Rendered images with source text
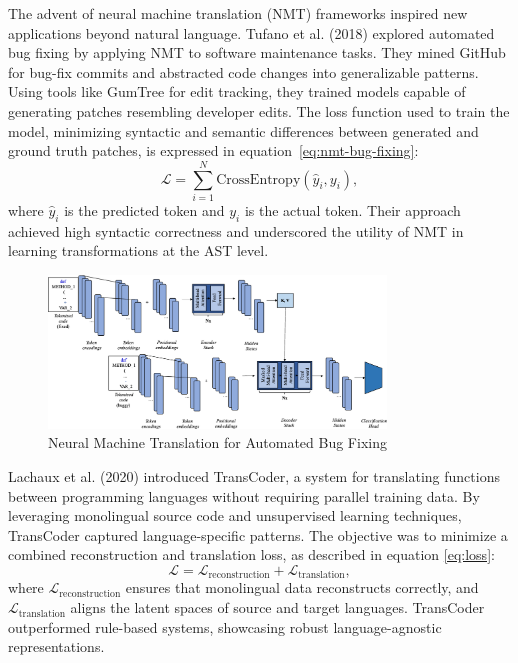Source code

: \documentclass{dhbenelux}
\begin{document}
The advent of neural machine translation (NMT) frameworks inspired new applications beyond natural language. Tufano et al. (2018) explored automated bug fixing by applying NMT to software maintenance tasks. They mined GitHub for bug-fix commits and abstracted code changes into generalizable patterns. Using tools like GumTree for edit tracking, they trained models capable of generating patches resembling developer edits. The loss function used to train the model, minimizing syntactic and semantic differences between generated and ground truth patches, is expressed in equation~\ref{eq:nmt-bug-fixing}:
\begin{equation}
\mathcal{L} = \sum_{i=1}^N \text{CrossEntropy}(\hat{y}_i, y_i),
\label{eq:nmt-bug-fixing}
\end{equation}
where \( \hat{y}_i \) is the predicted token and \( y_i \) is the actual token. Their approach achieved high syntactic correctness and underscored the utility of NMT in learning transformations at the AST level.
\begin{figure}[h]
    \centering
    \includegraphics[width=0.8\textwidth]{Images/3.png} %
    \caption{Neural Machine Translation for Automated Bug Fixing}
    \label{fig:nmt-bug-fixing}
\end{figure}

Lachaux et al. (2020) introduced TransCoder, a system for translating functions between programming languages without requiring parallel training data. By leveraging monolingual source code and unsupervised learning techniques, TransCoder captured language-specific patterns. The objective was to minimize a combined reconstruction and translation loss, as described in equation \ref{eq:loss}:
\begin{equation}
\mathcal{L} = \mathcal{L}_{\text{reconstruction}} + \mathcal{L}_{\text{translation}},
\label{eq:loss}
\end{equation}
where \( \mathcal{L}_{\text{reconstruction}} \) ensures that monolingual data reconstructs correctly, and \( \mathcal{L}_{\text{translation}} \) aligns the latent spaces of source and target languages. TransCoder outperformed rule-based systems, showcasing robust language-agnostic representations.
\end{document}

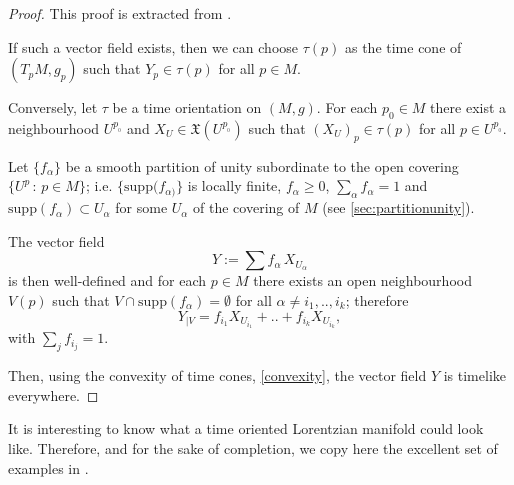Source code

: \begin{proof}
	This proof is extracted from \cite[p. 201]{romero10}.

	If such a vector field exists, then we can choose $\tau(p)$ as the time cone of $(T_pM,g_p)$ such that $Y_p\in \tau(p)$ for all $p\in M$.
	
	Conversely, let $\tau$ be a time orientation on $(M,g)$. For each $p_0 \in M$ there exist a neighbourhood $U^{p_{_0}}$ and $X_U\in \mathfrak{X}(U^{p_{_0}})$ such that $(X_U)_p \in \tau(p)$ for all $p\in U^{p_{_0}}$.
	
	Let $\{f_{\alpha}\}$ be a smooth partition of unity subordinate to the open covering $\{U^p\, : \, p\in M\}$; i.e. $\{\mathrm{supp}(f_{\alpha)}\}$ is locally finite, $f_{\alpha}\geq 0$, $\sum_{\alpha} f_{\alpha}=1$ and $\mathrm{supp}(f_{\alpha}) \subset U_{\alpha}$ for some $U_{\alpha}$ of the covering of $M$ (see \autoref{sec:partitionunity}).
	
	The vector field 
	\[
		Y:=\sum f_{\alpha}\, X_{U_{\alpha}}
	\] 
	is then well-defined and for each $p\in M$ there exists an open neighbourhood $V(p)$ such that $V \cap \mathrm{supp}(f_{\alpha}) = \emptyset$ for all $\alpha \neq i_1,..,i_k$; therefore
	\[
		Y_{\mid V}=f_{i_1}X_{U_{i_1}}+..+f_{i_k}X_{U_{i_k}},
	\]
	with $\sum_j f_{i_j}=1$.
	
	Then, using the convexity of time cones, \autoref{convexity}, the vector field $Y$ is timelike everywhere.
\end{proof}

It is interesting to know what a time oriented Lorentzian manifold could look like. Therefore, and for the sake of completion, we copy here the excellent set of examples in \cite[Example 3.2]{romero10}.

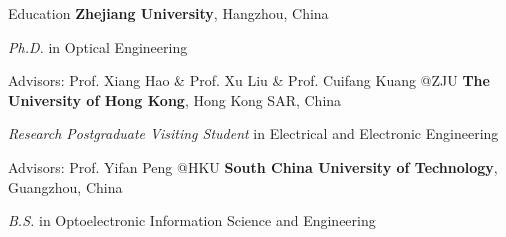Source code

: \begin{rubric}{Education}
	\entry*[2018/09 -- 2023/12]%
	\textbf{Zhejiang University}, Hangzhou, China
	\par \textit{Ph.D.} in Optical Engineering
	\par Advisors: Prof. Xiang Hao \& Prof. Xu Liu \& Prof. Cuifang Kuang @ZJU
	\entry*[2022/12 -- 2023/04]%
	\textbf{The University of Hong Kong}, Hong Kong SAR, China
	\par \textit{Research Postgraduate Visiting Student} in Electrical and Electronic Engineering
	\par Advisors: Prof. Yifan Peng @HKU
	\entry*[2014/09 -- 2018/06]%
	\textbf{South China University of Technology}, Guangzhou, China
	\par \textit{B.S.} in Optoelectronic Information Science and Engineering
\end{rubric}
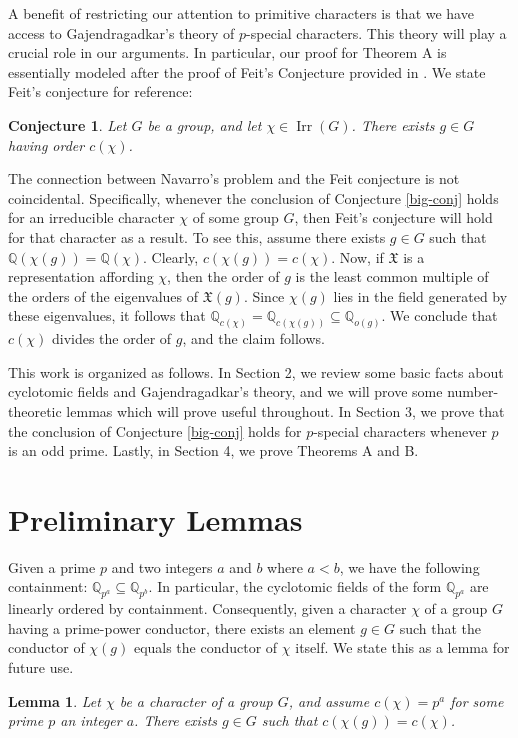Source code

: \documentclass[12pt]{amsart}
\newtheorem{lemma}[theorem]{Lemma}
\newtheorem{conjecture}[theorem]{Conjecture}
\theoremstyle{definition}
\newcommand{\Q}{\mathbb{Q}}
\DeclareMathOperator{\Irr}{Irr}
\begin{document}
A benefit of restricting our attention to primitive characters is that we have access to Gajendragadkar's theory of $p$-special characters. This theory will play a crucial role in our arguments. In particular, our proof for Theorem A is essentially modeled after the proof of Feit's Conjecture provided in \cite[Theorem 2.22]{Is2}. We state Feit's conjecture \cite{F80} for reference:

\begin{conjecture}
	Let $G$ be a group, and let $\chi \in \Irr(G)$. There exists $g \in G$ having order $c(\chi)$.
\end{conjecture}

The connection between Navarro's problem and the Feit conjecture is not coincidental. Specifically, whenever the conclusion of Conjecture \ref{big-conj} holds for an irreducible character $\chi$ of some group $G$, then Feit's conjecture will hold for that character as a result. To see this, assume there exists $g \in G$ such that $\Q(\chi(g)) = \Q(\chi)$. Clearly, $c(\chi(g)) = c(\chi)$. Now, if $\mathfrak{X}$ is a representation affording $\chi$, then the order of $g$ is the least common multiple of the orders of the eigenvalues of $\mathfrak{X}(g)$. Since $\chi(g)$ lies in the field generated by these eigenvalues, it follows that $\Q_{c(\chi)} = \Q_{c(\chi(g))} \subseteq \Q_{o(g)}$. We conclude that $c(\chi)$ divides the order of $g$, and the claim follows.

This work is organized as follows. In Section 2, we review some basic facts about cyclotomic fields and Gajendragadkar's theory, and we will prove some number-theoretic lemmas which will prove useful throughout. In Section 3, we prove that the conclusion of Conjecture \ref{big-conj} holds for $p$-special characters whenever $p$ is an odd prime. Lastly, in Section 4, we prove Theorems A and B. 

\section{Preliminary Lemmas}

Given a prime $p$ and two integers $a$ and $b$ where $a < b$, we have the following containment: $\Q_{p^a}\subseteq \Q_{p^b}$. In particular, the cyclotomic fields of the form $\Q_{p^a}$ are linearly ordered by containment. Consequently, given a character $\chi$ of a group $G$ having a prime-power conductor, there exists an element $g \in G$ such that the conductor of $\chi(g)$ equals the conductor of $\chi$ itself. We state this as a lemma for future use.
\begin{lemma}\label{L:2:1}
	Let $\chi$ be a character of a group $G$, and assume $c(\chi) = p^a$ for some prime $p$ an integer $a$. There exists $g \in G$ such that $c(\chi(g)) = c(\chi)$.
\end{lemma}
\end{document}
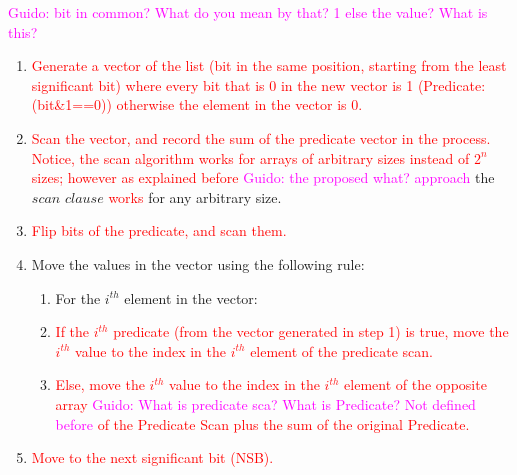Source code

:\documentclass[Ingles]{ic-tese-v1}
\newcommand{\guido}[1]{\noindent\textcolor{magenta}{Guido: {#1}}}
\newcommand{\ed}[1]{\noindent\textcolor{red}{ {#1}}}
\newcommand{\guido}[1]{}
\newcommand{\ed}[1]{}
\begin{document}
\guido{bit in common? What do you mean by that? 1 else the value? What is this?}
\begin{enumerate}
\item \ed{Generate a vector of the list (bit in the same position, starting from the least significant bit)
where every bit that is 0 in the new vector is 1 (Predicate: (bit\&1==0)) otherwise the element in the vector  is 0.}
\item \ed{Scan the vector, and record the sum of the predicate vector in the process. Notice, the scan
algorithm works for arrays of arbitrary sizes instead of $2^{n}$ sizes; however as 
explained before} \guido{the proposed what? approach} the $scan$ $clause$ \ed{works}  for any arbitrary size.
\item \ed{Flip bits of the predicate, and scan them.}
\item Move the values in the vector using the following rule:
\begin{enumerate}
\item For the $i^{th}$ element in the vector:
\item \ed{If the $i^{th}$ predicate (from the vector generated in step 1) is true, move the $i^{th}$
value to the index in the $i^{th}$ element of the predicate scan.}
\item \ed{Else, move the $i^{th}$ value to the index in the $i^{th}$ element of the opposite array
\guido{What is predicate sca? What is Predicate? Not defined before}
of the Predicate Scan plus the sum of the original Predicate.}
\end{enumerate}
\item \ed{Move to the next significant bit (NSB).}
\end{enumerate}
\end{document}
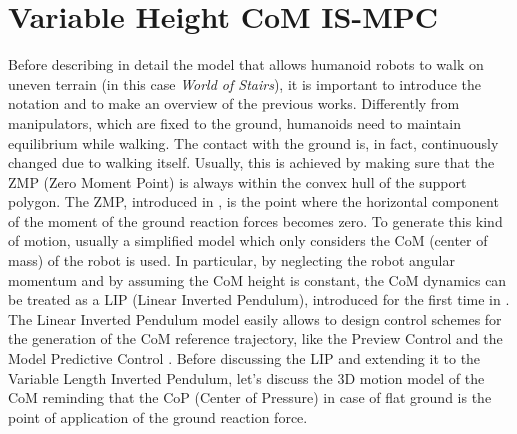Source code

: \chapter{Variable Height CoM IS-MPC}
\label{ch:vh-com-is-mpc}
Before describing in detail the model \cite{SYROCO18} that allows humanoid 
robots to walk on uneven terrain (in this case \textit{World of Stairs}),
it is important to introduce the notation and 
to make an overview of the previous works.
Differently from manipulators, which are fixed to the ground, humanoids need 
to maintain equilibrium while walking. The contact with the ground is, in fact,
continuously changed due to walking itself. Usually, this is achieved by 
making sure that the ZMP (Zero Moment Point) is always within the convex hull 
of the support polygon. The ZMP, introduced in \cite{VUKOBRATOVIC19721}, is the 
point where the horizontal component of the moment of the ground reaction forces
becomes zero. To generate this kind of motion, usually a simplified model 
which only considers the CoM (center of mass) of the robot is used.
In particular, by neglecting the robot angular momentum and by assuming the 
CoM height is constant, the CoM dynamics can be treated as a LIP (Linear 
Inverted Pendulum), introduced for the first time in \cite{Kajita1991StudyOD}.
The Linear Inverted Pendulum model easily allows to design control schemes for 
the generation of the CoM reference trajectory, like the Preview Control 
\cite{Kajita2003BipedWP} and the Model Predictive Control
\cite{wieber:inria-00390462}.
Before discussing the LIP and extending it to the Variable Length Inverted
Pendulum, let's discuss the 3D motion model of the CoM reminding that the CoP
(Center of Pressure) in case of flat ground is the point of application of
the ground reaction force.

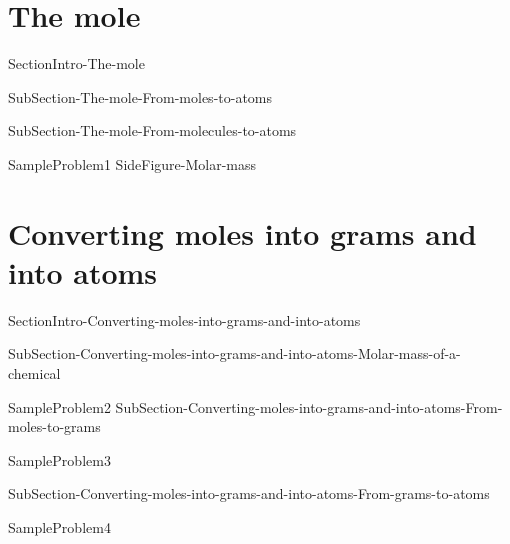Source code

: \documentclass[main.tex]{subfiles}
\begin{document}
\section{The mole}
{SectionIntro-The-mole}

\sloppy \begin{description}

{SubSection-The-mole-From-moles-to-atoms}



{SubSection-The-mole-From-molecules-to-atoms}
 


 \hspace{-5cm}{Figure-The-mole}
{SampleProblem1}
{SideFigure-Molar-mass}

\end{description}
	





\section{Converting moles into grams and into atoms}
{SectionIntro-Converting-moles-into-grams-and-into-atoms}


\sloppy \begin{description}

{SubSection-Converting-moles-into-grams-and-into-atoms-Molar-mass-of-a-chemical}




{SampleProblem2}
{SubSection-Converting-moles-into-grams-and-into-atoms-From-moles-to-grams}








 \hspace{2cm}{Figure-Mole-equivalency}





{SampleProblem3}

 

{SubSection-Converting-moles-into-grams-and-into-atoms-From-grams-to-atoms}



{SampleProblem4}


\end{description}
\end{document}
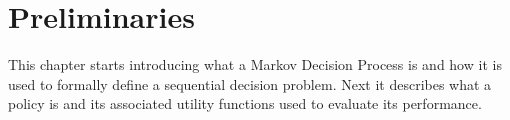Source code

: \chapter{Preliminaries}
\label{ch:Preliminaries}

This chapter starts introducing what a Markov Decision Process is and how it is used to formally define a sequential decision problem.
Next it describes what a policy is and its associated utility functions used to evaluate its performance.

__YOUR ASSIGNMENT__.
Whenever the word "following" shows up in a line of the entries above, copy that line.

__RESULT__.
Given a prime $p$ and two integers $a$ and $b$ where $a < b$, we have the following containment: $\Q_{p^a}\subseteq \Q_{p^b}$. In particular, the cyclotomic fields of the form $\Q_{p^a}$ are linearly ordered by containment. Consequently, given a character $\chi$ of a group $G$ having a prime-power conductor, there exists an element $g \in G$ such that the conductor of $\chi(g)$ equals the conductor of $\chi$ itself. We state this as a lemma for future use.
\item Move the values in the vector using the following rule:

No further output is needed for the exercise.